Acrotemnus is an extinct genus of marine pycnodontid ray-finned fish known from Europe, North America, and Africa during the Turonian stage of the Upper Cretaceous. North American species could reach comparatively giant sizes for pycnodonts.

== Taxonomy ==
The following species are known:

- A. faba Agassiz, 1836 - Turonian of England (English Chalk)
- A. megafrendodon (Shimada, Williamson & Sealey, 2010) - Turonian of New Mexico, USA (Mancos Shale) (=Macropycnodon megafrendodon Shimada, 2010)
- A. streckeri (Hibbard, 1939) - Turonian of Kansas (Carlile Shale), potentially Texas (Boquillas Formation) (=Coelodus streckeri Hibbard, 1939)

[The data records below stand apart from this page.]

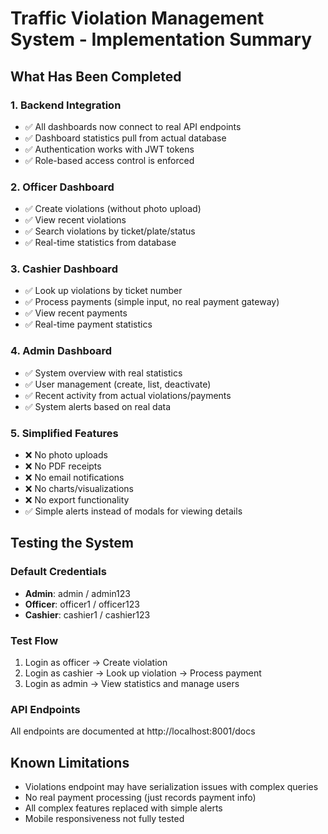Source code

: # Traffic Violation Management System - Implementation Summary

## What Has Been Completed

### 1. Backend Integration
- ✅ All dashboards now connect to real API endpoints
- ✅ Dashboard statistics pull from actual database
- ✅ Authentication works with JWT tokens
- ✅ Role-based access control is enforced

### 2. Officer Dashboard
- ✅ Create violations (without photo upload)
- ✅ View recent violations
- ✅ Search violations by ticket/plate/status
- ✅ Real-time statistics from database

### 3. Cashier Dashboard  
- ✅ Look up violations by ticket number
- ✅ Process payments (simple input, no real payment gateway)
- ✅ View recent payments
- ✅ Real-time payment statistics

### 4. Admin Dashboard
- ✅ System overview with real statistics
- ✅ User management (create, list, deactivate)
- ✅ Recent activity from actual violations/payments
- ✅ System alerts based on real data

### 5. Simplified Features
- ❌ No photo uploads
- ❌ No PDF receipts
- ❌ No email notifications
- ❌ No charts/visualizations
- ❌ No export functionality
- ✅ Simple alerts instead of modals for viewing details

## Testing the System

### Default Credentials
- **Admin**: admin / admin123
- **Officer**: officer1 / officer123  
- **Cashier**: cashier1 / cashier123

### Test Flow
1. Login as officer → Create violation
2. Login as cashier → Look up violation → Process payment
3. Login as admin → View statistics and manage users

### API Endpoints
All endpoints are documented at http://localhost:8001/docs

## Known Limitations
- Violations endpoint may have serialization issues with complex queries
- No real payment processing (just records payment info)
- All complex features replaced with simple alerts
- Mobile responsiveness not fully tested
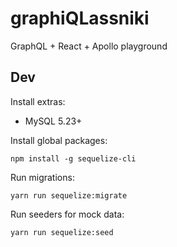 # graphiQLassniki
GraphQL + React + Apollo playground

## Dev

Install extras:

* MySQL 5.23+

Install global packages:

`npm install -g sequelize-cli`

Run migrations:

`yarn run sequelize:migrate`

Run seeders for mock data:

`yarn run sequelize:seed`
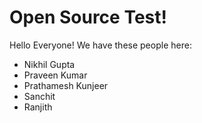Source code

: # Open Source Test!

Hello Everyone! We have these people here:

* Nikhil Gupta
* Praveen Kumar
* Prathamesh Kunjeer
* Sanchit
* Ranjith
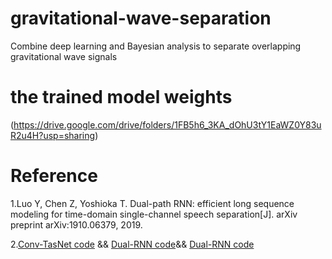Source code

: # gravitational-wave-separation
Combine deep learning and Bayesian analysis to separate overlapping gravitational wave signals

# the trained model weights 
(https://drive.google.com/drive/folders/1FB5h6_3KA_dOhU3tY1EaWZ0Y83uR2u4H?usp=sharing)

# Reference
1.Luo Y, Chen Z, Yoshioka T. Dual-path RNN: efficient long sequence modeling for time-domain single-channel speech separation[J]. arXiv preprint arXiv:1910.06379, 2019.

2.[Conv-TasNet code](https://github.com/JusperLee/Conv-TasNet "Conv-TasNet code") && [Dual-RNN code](https://github.com/JusperLee/Dual-Path-RNN-Pytorch.git "Dual-RNN code")&& [Dual-RNN code](https://github.com/yluo42/TAC/blob/master/utility/models.py "Dual-RNN code")
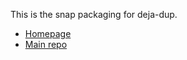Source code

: This is the snap packaging for deja-dup.

 * [Homepage](https://wiki.gnome.org/Apps/DejaDup)
 * [Main repo](https://gitlab.gnome.org/World/deja-dup)


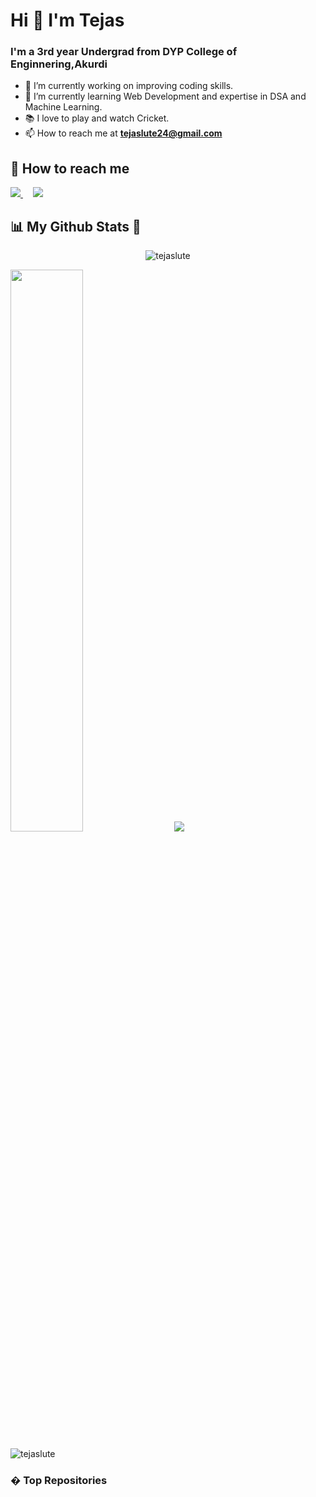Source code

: # Hi 👋 I'm Tejas

### I'm a 3rd year Undergrad from DYP College of Enginnering,Akurdi

- 🔭 I’m currently working on improving coding skills.
- 🌱 I’m currently learning Web Development and expertise in DSA and Machine Learning.
- 📚 I love to play and watch Cricket.
- 📫 How to reach me at **tejaslute24@gmail.com**

## 🤙 How to reach me

<p>
  <a href="https://twitter.com/lute_tejas" rel="nofollow">
    <img src="https://img.shields.io/twitter/follow/lute_tejas?label=Twitter&logo=twitter&style=for-the-badge&color=blue" style="max-width: 100%;">
  </a>
  &nbsp &nbsp
  <a href="https://www.linkedin.com/in/tejas-lute-837705213/" rel="nofollow">
    <img src="https://img.shields.io/badge/LinkedIn-blue?style=for-the-badge&logo=linkedin&labelcolor=blue" style="max-width: 100%;">
  </a>
</p>

## 📊 <strong> My Github Stats 🚀 </strong>

<p align="center">
  <img src="https://komarev.com/ghpvc/?username=tejaslutel&color=green&color=green" alt="tejaslute" /> 
</p>
<p>
  <img width=48% src="https://github-readme-stats.vercel.app/api?username=tejaslute&show_icons=true&theme=radical" /> &nbsp &nbsp
  <img width-48% src="https://github-readme-stats.vercel.app/api/top-langs/?username=tejaslute&layout&theme=radical" />
</p>

 <p>
    <img align="center" src="https://github-readme-streak-stats.herokuapp.com/?user=tejaslute&show_icons=true&theme=radical" alt="tejaslute" />
</p>
  
  ### � Top Repositories
  
<!--   <p>
  <img width=48% src="https://github-readme-stats.vercel.app/api/pin/?username=tejaslute&repo=your-repo-name" />
  &nbsp &nbsp
  <img width=48% src="https://github-readme-stats.vercel.app/api/pin/?username=tejaslute&repo=your-repo-name" />
</p> -->
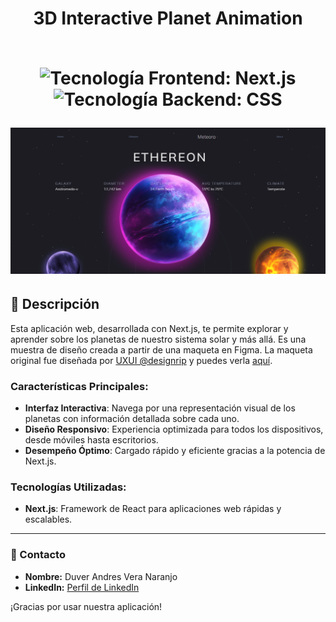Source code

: <div align="center">
  <h1 align="center">
    3D Interactive Planet Animation
    <br />
    <br />
    <p align="center">
      <img src="https://img.shields.io/badge/Frontend-Next.js-blue" alt="Tecnología Frontend: Next.js">
      <img src="https://img.shields.io/badge/Backend-Spring%20Boot-green" alt="Tecnología Backend: CSS">
    </p>
    <p>
      <a href="https://universe-iav4zr9ey-dav2012s-projects.vercel.app/meteora">
        <img src="https://raw.githubusercontent.com/DAV2012/universe/main/public/hero-planet.png" alt="3D Interactive Planet Animation">
      </a>
    </p>
  </h1>
</div>

## 🌌 Descripción

Esta aplicación web, desarrollada con Next.js, te permite explorar y aprender sobre los planetas de nuestro sistema solar y más allá. Es una muestra de diseño creada a partir de una maqueta en Figma. La maqueta original fue diseñada por [UXUI @designrip](https://www.figma.com/@designrip) y puedes verla [aquí](https://www.figma.com/community/file/1280962126314947027).

### **Características Principales:**
- **Interfaz Interactiva**: Navega por una representación visual de los planetas con información detallada sobre cada uno.
- **Diseño Responsivo**: Experiencia optimizada para todos los dispositivos, desde móviles hasta escritorios.
- **Desempeño Óptimo**: Cargado rápido y eficiente gracias a la potencia de Next.js.

###  **Tecnologías Utilizadas:**
- **Next.js**: Framework de React para aplicaciones web rápidas y escalables.

---

### 📧 Contacto


- **Nombre:** Duver Andres Vera Naranjo
- **LinkedIn:** [Perfil de LinkedIn](www.linkedin.com/in/duver-andres-vera-naranjo-ing)

¡Gracias por usar nuestra aplicación!
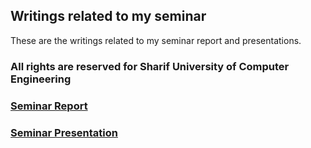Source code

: ## Writings related to my seminar

These are the writings related to my seminar report and presentations.

### All rights are reserved for Sharif University of Computer Engineering

### [Seminar Report](https://github.com/yassersouri/seminar-writings/releases/download/v1/seminar_report.pdf)

### [Seminar Presentation](https://github.com/yassersouri/seminar-writings/releases/download/v1/seminar_presentation.pdf)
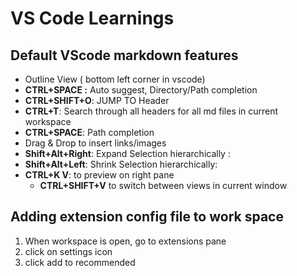 # VS Code Learnings
## Default VScode markdown features

- Outline View ( bottom left corner in vscode)
- **CTRL+SPACE :** Auto suggest, Directory/Path completion
- **CTRL+SHIFT+O**: JUMP TO Header
- **CTRL+T**: Search through all headers for all md files in current workspace
- **CTRL+SPACE**: Path completion
- Drag & Drop to insert links/images
- **Shift+Alt+Right**: Expand Selection hierarchically :
- **Shift+Alt+Left**: Shrink Selection hierarchically:
- **CTRL+K V**: to preview on right pane
  - **CTRL+SHIFT+V** to switch between views in current window  

## Adding extension config file to work space

1. When workspace is open, go to extensions pane 
2. click on settings icon
3. click add to recommended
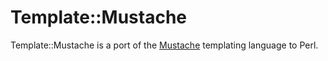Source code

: Template::Mustache
==================

Template::Mustache is a port of the
[Mustache](https://github.com/mustache/mustache) templating language to Perl.
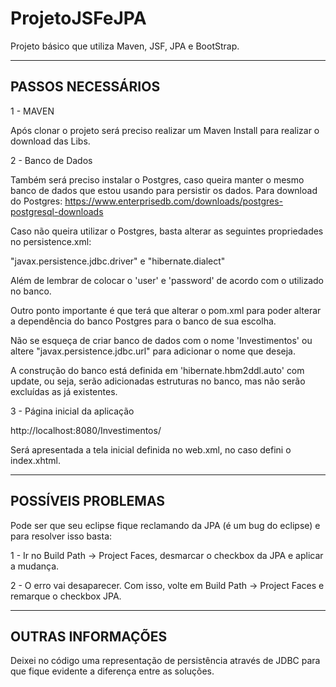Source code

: # ProjetoJSFeJPA
Projeto básico que utiliza Maven, JSF, JPA e BootStrap.

----------------------
PASSOS NECESSÁRIOS
----------------------
1 - MAVEN

Após clonar o projeto será preciso realizar um Maven Install para realizar o download das Libs.

2 - Banco de Dados

Também será preciso instalar o Postgres, caso queira manter o mesmo banco de dados que estou usando para persistir os dados.
Para download do Postgres: https://www.enterprisedb.com/downloads/postgres-postgresql-downloads

Caso não queira utilizar o Postgres, basta alterar as seguintes propriedades no persistence.xml:

"javax.persistence.jdbc.driver" e "hibernate.dialect"

Além de lembrar de colocar o 'user' e 'password' de acordo com o utilizado no banco.

Outro ponto importante é que terá que alterar o pom.xml para poder alterar a dependência do banco Postgres para o banco de sua escolha.

Não se esqueça de criar banco de dados com o nome 'Investimentos' ou altere "javax.persistence.jdbc.url" para adicionar o nome que deseja.

A construção do banco está definida em 'hibernate.hbm2ddl.auto' com update, ou seja, serão adicionadas estruturas no banco, mas não serão excluídas as já existentes.

3 - Página inicial da aplicação

http://localhost:8080/Investimentos/

Será apresentada a tela inicial definida no web.xml, no caso defini o index.xhtml.

----------------------
POSSÍVEIS PROBLEMAS
----------------------
Pode ser que seu eclipse fique reclamando da JPA (é um bug do eclipse) e para resolver isso basta:

1 - Ir no Build Path -> Project Faces, desmarcar o checkbox da JPA e aplicar a mudança.

2 - O erro vai desaparecer. Com isso, volte em Build Path -> Project Faces e remarque o checkbox JPA.

----------------------
OUTRAS INFORMAÇÕES
----------------------
Deixei no código uma representação de persistência através de JDBC para que fique evidente a diferença entre as soluções.

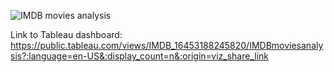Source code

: 
![IMDB movies analysis ](https://user-images.githubusercontent.com/96620728/165866322-448384da-004c-4041-a176-bb9cb07ff11f.png)

Link to Tableau dashboard: https://public.tableau.com/views/IMDB_16453188245820/IMDBmoviesanalysis?:language=en-US&:display_count=n&:origin=viz_share_link

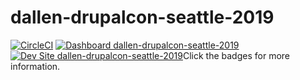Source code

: # dallen-drupalcon-seattle-2019

[![CircleCI](https://circleci.com/gh/pantheon-training-org/dallen-drupalcon-seattle-2019.svg?style=shield)](https://circleci.com/gh/pantheon-training-org/dallen-drupalcon-seattle-2019)
[![Dashboard dallen-drupalcon-seattle-2019](https://img.shields.io/badge/dashboard-dallen_drupalcon_seattle_2019-yellow.svg)](https://dashboard.pantheon.io/sites/f36ed902-9e9e-4fbb-9bfa-ce9cc3144cc7#dev/code)
[![Dev Site dallen-drupalcon-seattle-2019](https://img.shields.io/badge/site-dallen_drupalcon_seattle_2019-blue.svg)](http://dev-dallen-drupalcon-seattle-2019.pantheonsite.io/)Click the badges for more information.
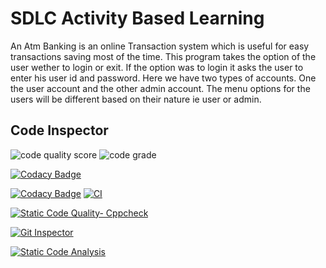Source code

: # SDLC Activity Based Learning

An Atm Banking is an online Transaction system which is useful for easy transactions saving most of the time. This program takes the option of the user wether to login or exit. If the option was to login it asks the user to enter his user id and password.
Here we have two types of accounts. One the user account and the other admin account. The menu options for the users will be different based on their nature ie user or admin.





## Code Inspector


![code quality score](https://www.code-inspector.com/project/24891/score/svg)   ![code grade](https://www.code-inspector.com/project/24891/status/svg)


[![Codacy Badge](https://app.codacy.com/project/badge/Grade/baccf2a713e4459fb051b5b484e79d42)](https://www.codacy.com/gh/302471/STEPIN-PROJECT/dashboard?utm_source=github.com&amp;utm_medium=referral&amp;utm_content=302471/STEPIN-PROJECT&amp;utm_campaign=Badge_Grade)


[![Codacy Badge](https://api.codacy.com/project/badge/Grade/9fbf4cd9c4f3446d8b033c5bc22b9703)](https://app.codacy.com/gh/302471/STEPIN-PROJECT?utm_source=github.com&utm_medium=referral&utm_content=302471/STEPIN-PROJECT&utm_campaign=Badge_Grade_Settings)
[![CI](https://github.com/302471/STEPIN-PROJECT/actions/workflows/main.yml/badge.svg)](https://github.com/302471/STEPIN-PROJECT/actions/workflows/main.yml)



[![Static Code Quality- Cppcheck](https://github.com/302471/STEPIN-PROJECT/actions/workflows/cpp.yml/badge.svg)](https://github.com/302471/STEPIN-PROJECT/actions/workflows/cpp.yml)



[![Git Inspector](https://github.com/302471/STEPIN-PROJECT/actions/workflows/Git%20Inspecter.yml/badge.svg)](https://github.com/302471/STEPIN-PROJECT/actions/workflows/Git%20Inspecter.yml)




[![Static Code Analysis](https://github.com/302471/STEPIN-PROJECT/actions/workflows/static%20code.yml/badge.svg)](https://github.com/302471/STEPIN-PROJECT/actions/workflows/static%20code.yml)

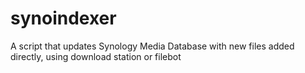 # synoindexer
A script that updates Synology Media Database with new files added directly, using download station or filebot

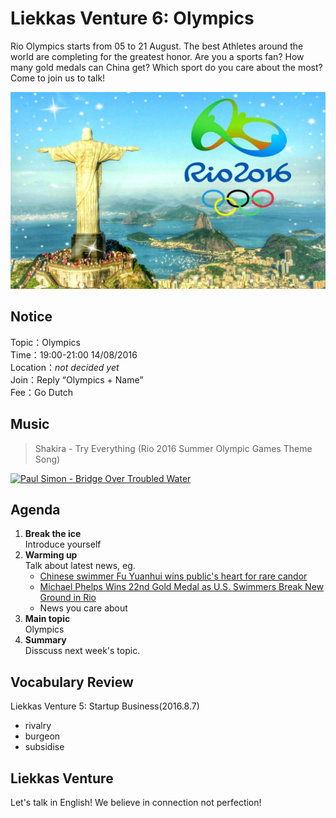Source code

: 
# Liekkas Venture 6: Olympics

Rio Olympics starts from 05 to 21 August. The best Athletes  around the world are completing for the greatest honor. Are you a sports fan? How many gold medals can China get? Which sport do you care about the most? Come to join us to talk!

![Olympics](./images/rio-olympics.jpg "Rio Olympics")

## Notice

Topic：Olympics  
Time：19:00-21:00 14/08/2016  
Location：*not decided yet*  
Join：Reply “Olympics + Name”   
Fee：Go Dutch

## Music

> Shakira - Try Everything (Rio 2016 Summer Olympic Games Theme Song)

[![Paul Simon - Bridge Over Troubled Water](http://img.youtube.com/vi/IBnBWPpukog/0.jpg)](https://www.youtube.com/watch?v=IBnBWPpukog)
	

## Agenda

1. **Break the ice**  
    Introduce yourself
2. **Warming up**   
    Talk about latest news, eg.
	- [Chinese swimmer Fu Yuanhui wins public's heart for rare candor](https://github.com/LiekkasVenture/LiekkasVenture/blob/master/articles/chinese-swimmer-fu-yuanhui-wins-publics-heart-rare-candor.md)
	- [Michael Phelps Wins 22nd Gold Medal as U.S. Swimmers Break New Ground in Rio](https://github.com/LiekkasVenture/LiekkasVenture/blob/master/articles/michael-phelps-rio-2016-olympics-gold-medals-lochte.md)
    - News you care about
3. **Main topic**  
	Olympics
4. **Summary**   
    Disscuss next week's topic.

## Vocabulary Review

Liekkas Venture 5:  Startup Business(2016.8.7)  

- rivalry
- burgeon
- subsidise

## Liekkas Venture

Let's talk in English!
We believe in connection not perfection!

An indeterminate potential species is also known from the Turonian of Nigeria (Benue Trough).

Acrotemnus was initially known from just the type species A. faba described by Louis Agassiz in 1843 from specimens collected in England. In 1939, Hibbard described a large-sized pycnodont from a tooth plate from Kansas, which he placed in Coelodus as C. streckeri. In 2010, Shimada, Williamson & Sealey described a gigantic pycnodont known from a few tooth plates found in New Mexico as Macropycnodon megafrendodon, placing C. streckeri in the same genus. However, in 2021, Shimada, Portillo, and Cronin described a partial skeleton of a pycnodont from Texas as potentially being a specimen of A. streckeri. This specimen revealed close similarities between the anatomy of Macropycnodon and Acrotemnus, leading to the lumping of the former into the latter.

== Description ==
A. megafrendodon is known from isolated teeth, the largest being 1.75 cm in width. A comparison between the tooth-to-body size ratio of more completely known relatives, such as Coelodus saturnus, suggests that A. megafrendodon could have reached comparatively gigantic body sizes of over 1-1.2 m. This would make it among the largest pycnodonts, especially given that the majority do not reach over 25 cm in length. The partial specimen of A. cf. streckeri described in 2021 is estimated to have been roughly 1 m in length, supporting these estimates.